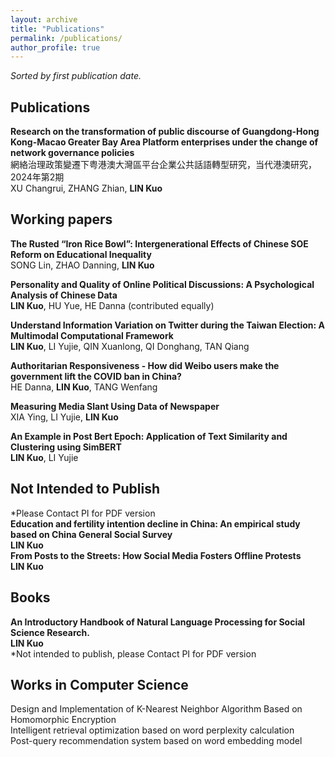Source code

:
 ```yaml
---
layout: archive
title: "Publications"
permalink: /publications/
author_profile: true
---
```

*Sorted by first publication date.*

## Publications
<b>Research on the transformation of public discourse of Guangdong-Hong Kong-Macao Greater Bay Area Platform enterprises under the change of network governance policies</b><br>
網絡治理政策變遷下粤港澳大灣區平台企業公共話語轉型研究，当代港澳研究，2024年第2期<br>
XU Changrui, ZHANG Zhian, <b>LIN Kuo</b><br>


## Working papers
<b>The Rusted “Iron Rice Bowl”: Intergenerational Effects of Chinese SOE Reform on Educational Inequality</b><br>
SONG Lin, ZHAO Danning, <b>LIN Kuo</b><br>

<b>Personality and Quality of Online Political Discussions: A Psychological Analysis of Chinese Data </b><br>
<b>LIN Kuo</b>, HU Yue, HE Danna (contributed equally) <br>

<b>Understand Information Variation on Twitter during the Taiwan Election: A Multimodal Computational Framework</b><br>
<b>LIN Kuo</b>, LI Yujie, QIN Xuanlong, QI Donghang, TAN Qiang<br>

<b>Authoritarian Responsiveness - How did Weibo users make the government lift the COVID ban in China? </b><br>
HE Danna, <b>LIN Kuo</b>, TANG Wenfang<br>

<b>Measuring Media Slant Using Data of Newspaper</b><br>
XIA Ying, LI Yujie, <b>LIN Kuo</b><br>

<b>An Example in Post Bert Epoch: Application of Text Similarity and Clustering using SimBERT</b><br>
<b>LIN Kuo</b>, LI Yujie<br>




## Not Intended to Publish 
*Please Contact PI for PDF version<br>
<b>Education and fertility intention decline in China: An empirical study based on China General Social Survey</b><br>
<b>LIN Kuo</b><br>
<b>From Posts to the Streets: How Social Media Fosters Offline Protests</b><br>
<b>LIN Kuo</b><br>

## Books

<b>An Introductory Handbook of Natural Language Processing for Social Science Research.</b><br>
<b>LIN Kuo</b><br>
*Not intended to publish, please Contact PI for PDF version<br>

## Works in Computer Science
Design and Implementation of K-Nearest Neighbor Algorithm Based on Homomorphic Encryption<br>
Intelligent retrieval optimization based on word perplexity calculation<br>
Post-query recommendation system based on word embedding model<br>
★ ★ ★ ★ ★
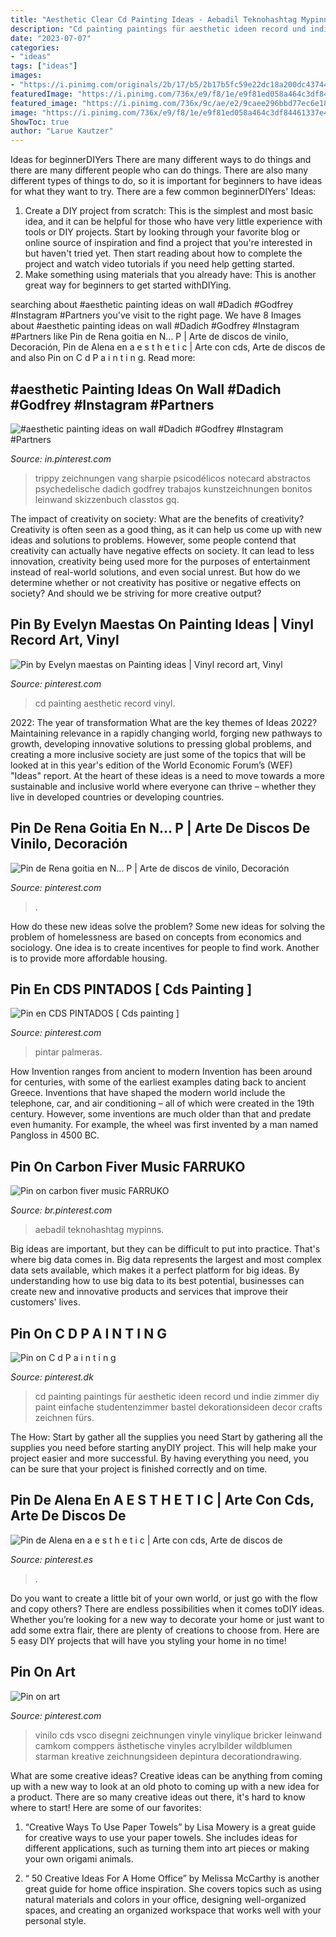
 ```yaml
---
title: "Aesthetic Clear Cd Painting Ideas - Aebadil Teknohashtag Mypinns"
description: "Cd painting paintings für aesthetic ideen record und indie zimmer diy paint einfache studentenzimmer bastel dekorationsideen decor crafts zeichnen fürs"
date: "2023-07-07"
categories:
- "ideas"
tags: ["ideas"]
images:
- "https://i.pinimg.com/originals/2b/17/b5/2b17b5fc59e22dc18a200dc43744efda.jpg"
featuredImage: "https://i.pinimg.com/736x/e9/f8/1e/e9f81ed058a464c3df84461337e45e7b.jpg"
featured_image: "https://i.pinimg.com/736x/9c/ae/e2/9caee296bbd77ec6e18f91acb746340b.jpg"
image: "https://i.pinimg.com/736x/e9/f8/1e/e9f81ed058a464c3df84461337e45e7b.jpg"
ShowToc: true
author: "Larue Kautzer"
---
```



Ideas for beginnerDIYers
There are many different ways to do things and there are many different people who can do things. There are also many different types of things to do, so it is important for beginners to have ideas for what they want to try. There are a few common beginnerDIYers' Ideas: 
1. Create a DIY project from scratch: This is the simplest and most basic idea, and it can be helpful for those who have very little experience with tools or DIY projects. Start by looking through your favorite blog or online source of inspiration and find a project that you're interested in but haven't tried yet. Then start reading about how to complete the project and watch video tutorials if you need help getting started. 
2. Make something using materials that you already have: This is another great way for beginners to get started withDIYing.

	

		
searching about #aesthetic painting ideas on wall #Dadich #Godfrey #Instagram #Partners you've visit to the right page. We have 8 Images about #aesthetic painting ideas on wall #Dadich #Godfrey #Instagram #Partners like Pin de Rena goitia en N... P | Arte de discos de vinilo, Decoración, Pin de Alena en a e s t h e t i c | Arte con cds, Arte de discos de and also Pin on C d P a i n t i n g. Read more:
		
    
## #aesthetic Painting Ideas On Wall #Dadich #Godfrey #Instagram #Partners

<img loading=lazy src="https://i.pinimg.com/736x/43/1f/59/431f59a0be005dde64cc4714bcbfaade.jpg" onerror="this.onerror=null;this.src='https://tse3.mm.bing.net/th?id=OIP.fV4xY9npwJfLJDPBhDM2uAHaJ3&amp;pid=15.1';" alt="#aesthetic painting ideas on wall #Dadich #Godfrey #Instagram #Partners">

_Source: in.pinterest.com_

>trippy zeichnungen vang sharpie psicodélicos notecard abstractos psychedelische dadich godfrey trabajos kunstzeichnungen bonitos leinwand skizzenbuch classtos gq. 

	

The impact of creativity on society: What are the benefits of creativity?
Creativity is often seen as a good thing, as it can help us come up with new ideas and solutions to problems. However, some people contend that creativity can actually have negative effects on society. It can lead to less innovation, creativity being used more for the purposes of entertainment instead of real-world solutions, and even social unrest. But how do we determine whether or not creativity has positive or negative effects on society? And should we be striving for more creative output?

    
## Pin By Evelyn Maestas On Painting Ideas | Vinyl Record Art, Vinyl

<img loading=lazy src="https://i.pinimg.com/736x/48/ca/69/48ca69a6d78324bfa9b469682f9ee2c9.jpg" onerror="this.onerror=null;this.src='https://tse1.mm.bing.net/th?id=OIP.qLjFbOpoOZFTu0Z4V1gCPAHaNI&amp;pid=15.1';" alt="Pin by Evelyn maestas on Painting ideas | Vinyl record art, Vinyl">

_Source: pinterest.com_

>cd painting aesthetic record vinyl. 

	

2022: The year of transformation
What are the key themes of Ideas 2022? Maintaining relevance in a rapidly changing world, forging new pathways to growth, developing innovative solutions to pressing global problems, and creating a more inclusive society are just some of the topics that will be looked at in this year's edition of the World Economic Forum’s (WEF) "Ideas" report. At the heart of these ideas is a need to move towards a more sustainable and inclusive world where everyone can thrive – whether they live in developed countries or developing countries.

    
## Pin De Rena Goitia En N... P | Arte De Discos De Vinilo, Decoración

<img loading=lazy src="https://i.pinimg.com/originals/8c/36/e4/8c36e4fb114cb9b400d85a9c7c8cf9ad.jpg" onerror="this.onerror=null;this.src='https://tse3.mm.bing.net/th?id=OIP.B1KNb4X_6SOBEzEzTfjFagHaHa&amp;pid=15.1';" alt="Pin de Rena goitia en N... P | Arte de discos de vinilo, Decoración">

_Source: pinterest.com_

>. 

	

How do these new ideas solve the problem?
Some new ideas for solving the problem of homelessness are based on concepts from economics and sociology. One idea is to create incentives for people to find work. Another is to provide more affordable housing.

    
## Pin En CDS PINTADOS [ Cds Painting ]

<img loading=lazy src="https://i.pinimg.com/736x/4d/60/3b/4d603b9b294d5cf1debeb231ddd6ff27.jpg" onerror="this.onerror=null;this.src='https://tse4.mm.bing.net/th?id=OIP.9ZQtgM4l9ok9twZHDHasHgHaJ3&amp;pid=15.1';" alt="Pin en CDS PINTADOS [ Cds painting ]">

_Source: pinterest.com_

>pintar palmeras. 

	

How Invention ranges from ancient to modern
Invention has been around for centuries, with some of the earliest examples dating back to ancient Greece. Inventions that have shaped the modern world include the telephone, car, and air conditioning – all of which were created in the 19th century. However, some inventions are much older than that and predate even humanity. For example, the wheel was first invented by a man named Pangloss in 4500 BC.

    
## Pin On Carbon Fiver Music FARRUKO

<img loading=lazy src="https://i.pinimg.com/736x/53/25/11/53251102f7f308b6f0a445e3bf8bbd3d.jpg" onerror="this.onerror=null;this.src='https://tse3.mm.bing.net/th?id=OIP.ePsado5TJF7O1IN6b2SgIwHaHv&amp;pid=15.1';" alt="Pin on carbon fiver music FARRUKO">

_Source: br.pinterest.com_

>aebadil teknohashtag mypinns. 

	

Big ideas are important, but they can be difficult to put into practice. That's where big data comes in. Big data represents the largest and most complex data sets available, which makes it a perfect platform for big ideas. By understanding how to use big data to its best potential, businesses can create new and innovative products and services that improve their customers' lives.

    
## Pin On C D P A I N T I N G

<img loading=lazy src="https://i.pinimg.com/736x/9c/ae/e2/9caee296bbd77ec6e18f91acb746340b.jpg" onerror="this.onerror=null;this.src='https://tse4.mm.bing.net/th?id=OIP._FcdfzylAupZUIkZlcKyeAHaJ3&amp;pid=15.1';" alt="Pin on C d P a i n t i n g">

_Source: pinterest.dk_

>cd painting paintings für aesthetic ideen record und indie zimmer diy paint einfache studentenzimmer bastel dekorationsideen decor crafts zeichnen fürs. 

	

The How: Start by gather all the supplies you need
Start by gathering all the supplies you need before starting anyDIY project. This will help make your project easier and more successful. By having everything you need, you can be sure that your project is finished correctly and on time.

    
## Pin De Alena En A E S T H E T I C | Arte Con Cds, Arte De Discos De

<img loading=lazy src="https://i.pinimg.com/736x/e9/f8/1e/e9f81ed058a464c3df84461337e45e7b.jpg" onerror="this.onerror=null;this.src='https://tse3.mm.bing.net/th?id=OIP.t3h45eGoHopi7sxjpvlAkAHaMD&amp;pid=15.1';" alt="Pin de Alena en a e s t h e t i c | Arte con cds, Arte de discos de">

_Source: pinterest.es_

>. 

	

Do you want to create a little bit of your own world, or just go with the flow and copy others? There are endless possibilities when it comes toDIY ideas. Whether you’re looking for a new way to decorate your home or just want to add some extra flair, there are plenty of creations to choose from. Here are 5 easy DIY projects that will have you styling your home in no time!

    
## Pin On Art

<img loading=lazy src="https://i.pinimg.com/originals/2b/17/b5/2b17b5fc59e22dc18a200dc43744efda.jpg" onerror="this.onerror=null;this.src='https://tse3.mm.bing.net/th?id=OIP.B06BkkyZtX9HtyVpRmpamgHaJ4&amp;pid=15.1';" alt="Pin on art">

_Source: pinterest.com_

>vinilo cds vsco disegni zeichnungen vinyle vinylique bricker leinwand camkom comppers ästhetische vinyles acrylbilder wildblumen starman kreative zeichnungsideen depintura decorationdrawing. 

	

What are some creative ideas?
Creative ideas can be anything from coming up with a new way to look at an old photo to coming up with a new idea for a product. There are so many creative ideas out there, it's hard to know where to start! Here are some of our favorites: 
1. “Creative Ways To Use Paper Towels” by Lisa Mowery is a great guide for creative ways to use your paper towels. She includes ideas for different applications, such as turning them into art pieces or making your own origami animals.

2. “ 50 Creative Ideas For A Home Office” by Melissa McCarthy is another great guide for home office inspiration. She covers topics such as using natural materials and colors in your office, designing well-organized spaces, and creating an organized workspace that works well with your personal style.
★ ★ ★ ★ ★
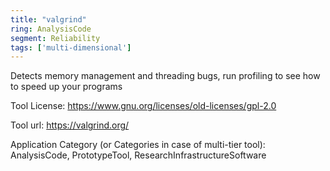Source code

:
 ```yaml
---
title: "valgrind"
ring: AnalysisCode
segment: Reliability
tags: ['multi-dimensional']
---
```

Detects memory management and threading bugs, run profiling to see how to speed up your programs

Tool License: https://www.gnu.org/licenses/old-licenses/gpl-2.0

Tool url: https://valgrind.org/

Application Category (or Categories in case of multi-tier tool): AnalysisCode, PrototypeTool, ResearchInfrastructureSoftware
★ ★ ★ ★ ★
_Problem to work on_
Search the material above for the string "studentenzimmer", and copy every line in which it turns up.

_Solution for this exercise_
description: "Cd painting paintings für aesthetic ideen record und indie zimmer diy paint einfache studentenzimmer bastel dekorationsideen decor crafts zeichnen fürs"
>cd painting paintings für aesthetic ideen record und indie zimmer diy paint einfache studentenzimmer bastel dekorationsideen decor crafts zeichnen fürs. 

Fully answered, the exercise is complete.